Background: As the COVID-19 pandemic continues, evidencebased clinical guidance for managing the care of people with multiple sclerosis (MS) is an ongoing concern. In recent months, data from cohorts of people with MS has indicated that certain demographic and clinical characteristics, including use of some disease- modifying therapies (DMTs), leads to worse outcomes from SARS-CoV-2 infection. The COVID-19 in MS global data sharing initiative, which now includes over 4,500 confirmed COVID- 19 cases in people with MS, gives the opportunity to corroborate previous findings with greater certainty. Methods: Clinician-reported data from 32 countries were aggregated into a dataset of 5,543 patients who had suspected or confirmed COVID-19. Demographic and clinical covariates were queried, alongside COVID-19 clinical severity outcomes.
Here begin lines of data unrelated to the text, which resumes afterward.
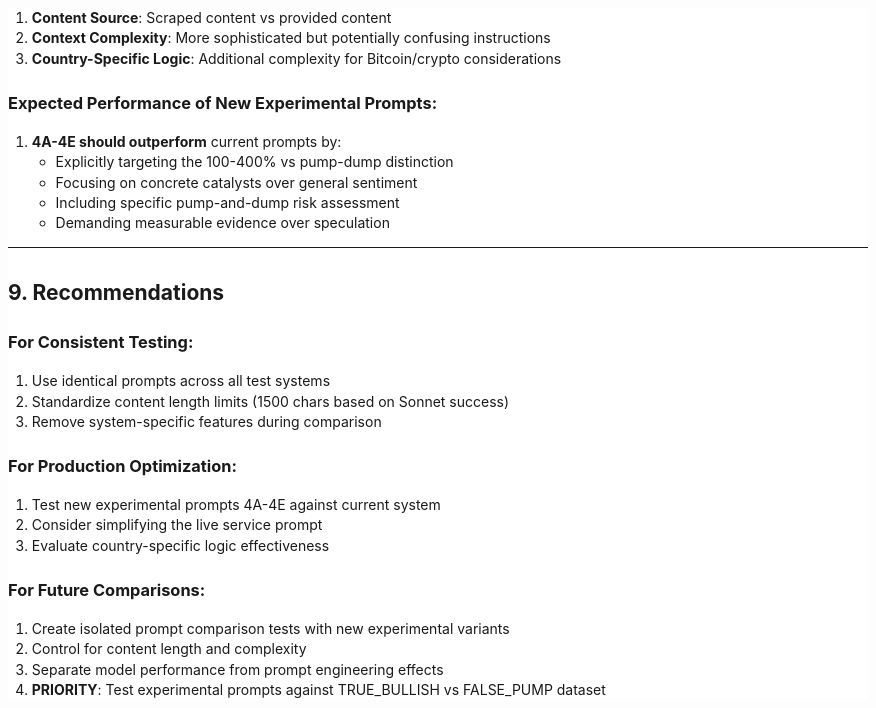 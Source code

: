 1. **Content Source**: Scraped content vs provided content
2. **Context Complexity**: More sophisticated but potentially confusing instructions
3. **Country-Specific Logic**: Additional complexity for Bitcoin/crypto considerations

### **Expected Performance of New Experimental Prompts:**

1. **4A-4E should outperform** current prompts by:
   - Explicitly targeting the 100-400% vs pump-dump distinction
   - Focusing on concrete catalysts over general sentiment
   - Including specific pump-and-dump risk assessment
   - Demanding measurable evidence over speculation

---

## 9. **Recommendations**

### **For Consistent Testing:**
1. Use identical prompts across all test systems
2. Standardize content length limits (1500 chars based on Sonnet success)
3. Remove system-specific features during comparison

### **For Production Optimization:**
1. Test new experimental prompts 4A-4E against current system
2. Consider simplifying the live service prompt
3. Evaluate country-specific logic effectiveness

### **For Future Comparisons:**
1. Create isolated prompt comparison tests with new experimental variants
2. Control for content length and complexity
3. Separate model performance from prompt engineering effects
4. **PRIORITY**: Test experimental prompts against TRUE_BULLISH vs FALSE_PUMP dataset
These outcomes (hospitalisation, admission to ICU, requiring artificial ventilation, and death) were assessed in patients with suspected/ confirmed COVID-19 using multilevel mixed-effects logistic regression. All models were corrected for age, sex, EDSS, and MS type. DMTs were individually compared to glatiramer acetate (GA), as well as to pooled other DMTs and natalizumab. Results: Of 5,543 patients in the clinician-reported dataset, 909 with suspected and 4,634 with confirmed COVID-19 were included in the analysis. Previous demographic findings were confirmed: male sex, older age, progressive MS, and higher disability were associated with worse outcomes from SARS-CoV-2 infection. Use of anti-CD20 DMTs (ocrelizumab and rituximab) was associated with worse COVID-19 outcomes. Compared to GA, ocrelizumab and rituximab were associated with increased risk of hospitalisation (aOR=1.61(95%CI=1.06-2.43);aOR=2.42(95%CI=1.54-3.81) and ICU admission (aOR=3.13(95%CI=1.22-8.00);aOR=4.46 (95%CI=1.64-12.09)). Rituximab was associated with increased risk of artificial ventilation (aOR=3.57(95%CI=1.38-9.20));ocrelizumab showed a positive trend (aOR=1.86(95%CI=0.76-4.55). Rituximab showed a positive trend with increased risk of death (aOR=2.74(95%CI=0.68-11.09). Associations persisted on restriction to confirmed COVID-19 cases. Conclusions: Analysing the largest international real world dataset of people with MS who have suspected or confirmed COVID- 19 confirms previous findings that male sex, older age, progressive MS, higher disability, the use of anti-CD20 medication (ocrelizumab and rituximab) are associated with worse COVID-19 outcomes.